● **Problem details**: The answer must be every line from the entries below that includes "basicKnowledge".

Dataset records START

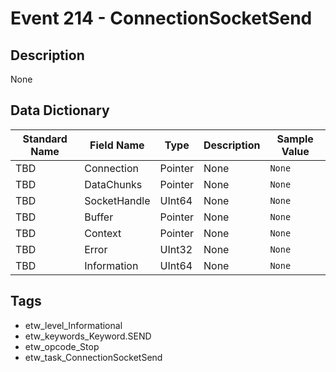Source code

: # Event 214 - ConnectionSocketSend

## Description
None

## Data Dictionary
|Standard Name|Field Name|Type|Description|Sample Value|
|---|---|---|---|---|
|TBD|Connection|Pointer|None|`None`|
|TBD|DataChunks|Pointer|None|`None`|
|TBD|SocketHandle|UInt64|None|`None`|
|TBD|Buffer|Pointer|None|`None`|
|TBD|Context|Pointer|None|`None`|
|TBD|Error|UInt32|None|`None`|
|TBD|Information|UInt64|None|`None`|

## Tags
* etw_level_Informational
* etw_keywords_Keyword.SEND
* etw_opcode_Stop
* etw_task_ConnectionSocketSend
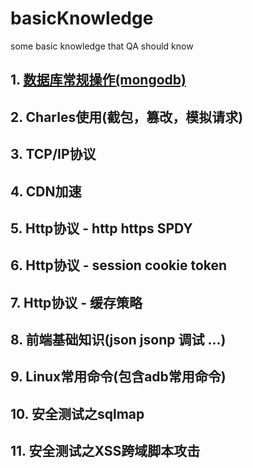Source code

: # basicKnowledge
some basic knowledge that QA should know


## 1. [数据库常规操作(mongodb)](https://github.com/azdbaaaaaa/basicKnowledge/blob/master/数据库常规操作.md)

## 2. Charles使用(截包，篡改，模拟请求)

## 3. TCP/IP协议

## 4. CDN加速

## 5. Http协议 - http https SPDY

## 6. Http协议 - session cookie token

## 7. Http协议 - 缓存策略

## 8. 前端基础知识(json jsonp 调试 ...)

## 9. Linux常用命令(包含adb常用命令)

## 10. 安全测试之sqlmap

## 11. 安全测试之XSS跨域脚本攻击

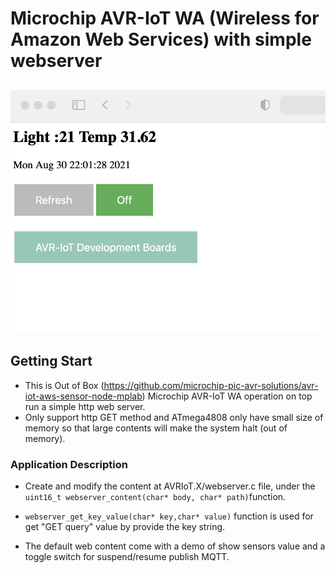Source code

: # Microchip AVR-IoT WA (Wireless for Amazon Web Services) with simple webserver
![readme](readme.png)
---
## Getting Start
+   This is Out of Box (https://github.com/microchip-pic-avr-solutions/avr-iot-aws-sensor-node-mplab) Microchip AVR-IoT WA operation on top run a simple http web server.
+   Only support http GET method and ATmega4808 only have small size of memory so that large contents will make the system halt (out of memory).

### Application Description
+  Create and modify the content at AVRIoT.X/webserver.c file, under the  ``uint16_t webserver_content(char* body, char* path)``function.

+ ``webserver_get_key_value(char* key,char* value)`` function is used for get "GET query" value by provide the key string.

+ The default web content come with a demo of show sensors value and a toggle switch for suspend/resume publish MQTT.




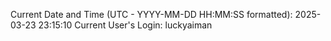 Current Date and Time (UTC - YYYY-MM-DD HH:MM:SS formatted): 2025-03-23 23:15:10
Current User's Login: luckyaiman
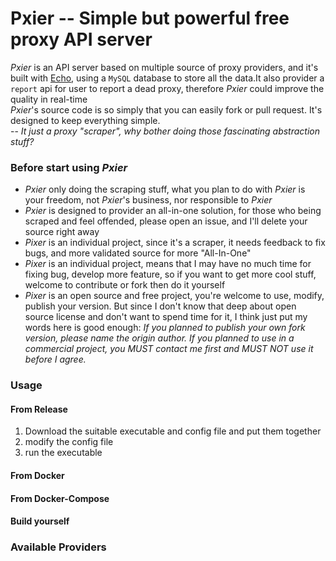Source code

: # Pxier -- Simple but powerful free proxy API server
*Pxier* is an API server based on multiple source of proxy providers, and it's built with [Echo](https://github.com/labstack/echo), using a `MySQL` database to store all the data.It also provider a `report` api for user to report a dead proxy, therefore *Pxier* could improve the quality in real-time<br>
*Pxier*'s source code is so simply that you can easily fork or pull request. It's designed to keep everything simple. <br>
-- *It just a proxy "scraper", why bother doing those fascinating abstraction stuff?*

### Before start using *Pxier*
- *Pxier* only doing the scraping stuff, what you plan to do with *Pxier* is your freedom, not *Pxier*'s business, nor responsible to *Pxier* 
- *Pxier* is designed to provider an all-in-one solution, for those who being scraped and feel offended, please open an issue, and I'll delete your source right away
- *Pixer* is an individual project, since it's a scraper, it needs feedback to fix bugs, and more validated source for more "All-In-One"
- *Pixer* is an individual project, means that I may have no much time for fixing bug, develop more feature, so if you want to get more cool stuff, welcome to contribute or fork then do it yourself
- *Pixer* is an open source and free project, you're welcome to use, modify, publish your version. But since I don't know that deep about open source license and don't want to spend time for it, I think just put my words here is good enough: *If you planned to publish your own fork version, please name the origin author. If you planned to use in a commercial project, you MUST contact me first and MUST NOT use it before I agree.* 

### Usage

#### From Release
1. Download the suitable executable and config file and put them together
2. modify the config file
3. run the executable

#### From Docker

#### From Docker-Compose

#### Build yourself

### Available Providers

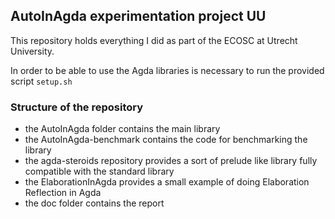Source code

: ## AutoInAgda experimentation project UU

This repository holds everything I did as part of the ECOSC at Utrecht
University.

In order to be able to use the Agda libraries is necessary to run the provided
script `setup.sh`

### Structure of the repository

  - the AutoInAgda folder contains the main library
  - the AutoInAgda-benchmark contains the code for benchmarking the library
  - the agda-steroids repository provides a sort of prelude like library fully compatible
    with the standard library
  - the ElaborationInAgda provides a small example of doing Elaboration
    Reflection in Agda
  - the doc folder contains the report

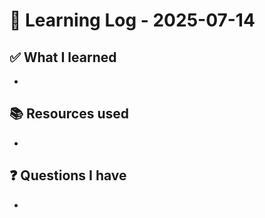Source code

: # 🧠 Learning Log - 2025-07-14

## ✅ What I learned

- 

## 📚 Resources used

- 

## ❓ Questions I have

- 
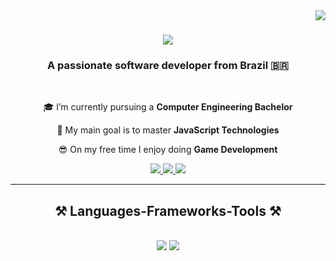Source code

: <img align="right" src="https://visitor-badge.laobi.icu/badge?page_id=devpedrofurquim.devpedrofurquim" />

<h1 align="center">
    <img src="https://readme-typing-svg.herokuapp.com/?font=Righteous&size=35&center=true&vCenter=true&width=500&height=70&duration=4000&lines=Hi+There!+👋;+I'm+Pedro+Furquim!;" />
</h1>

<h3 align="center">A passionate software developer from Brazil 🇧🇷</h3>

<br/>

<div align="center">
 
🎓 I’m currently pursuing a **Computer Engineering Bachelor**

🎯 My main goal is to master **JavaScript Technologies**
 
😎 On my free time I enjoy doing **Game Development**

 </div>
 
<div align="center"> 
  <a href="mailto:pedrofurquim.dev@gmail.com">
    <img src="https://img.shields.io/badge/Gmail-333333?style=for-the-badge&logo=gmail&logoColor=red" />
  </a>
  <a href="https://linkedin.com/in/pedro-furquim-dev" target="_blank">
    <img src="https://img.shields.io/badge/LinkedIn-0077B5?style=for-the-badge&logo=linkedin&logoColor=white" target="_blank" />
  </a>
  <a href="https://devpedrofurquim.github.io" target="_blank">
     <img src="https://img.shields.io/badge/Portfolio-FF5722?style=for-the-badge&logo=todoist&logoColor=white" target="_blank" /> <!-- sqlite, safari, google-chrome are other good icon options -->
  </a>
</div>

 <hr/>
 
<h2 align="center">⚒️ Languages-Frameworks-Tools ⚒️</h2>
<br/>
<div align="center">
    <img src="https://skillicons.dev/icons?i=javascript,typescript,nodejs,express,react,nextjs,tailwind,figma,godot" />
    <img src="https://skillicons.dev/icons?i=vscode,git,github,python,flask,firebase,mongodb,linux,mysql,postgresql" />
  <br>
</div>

Dataset records END

● **Solved exercise**:
: # basicKnowledge
## 1. [数据库常规操作(mongodb)](https://github.com/azdbaaaaaa/basicKnowledge/blob/master/数据库常规操作.md)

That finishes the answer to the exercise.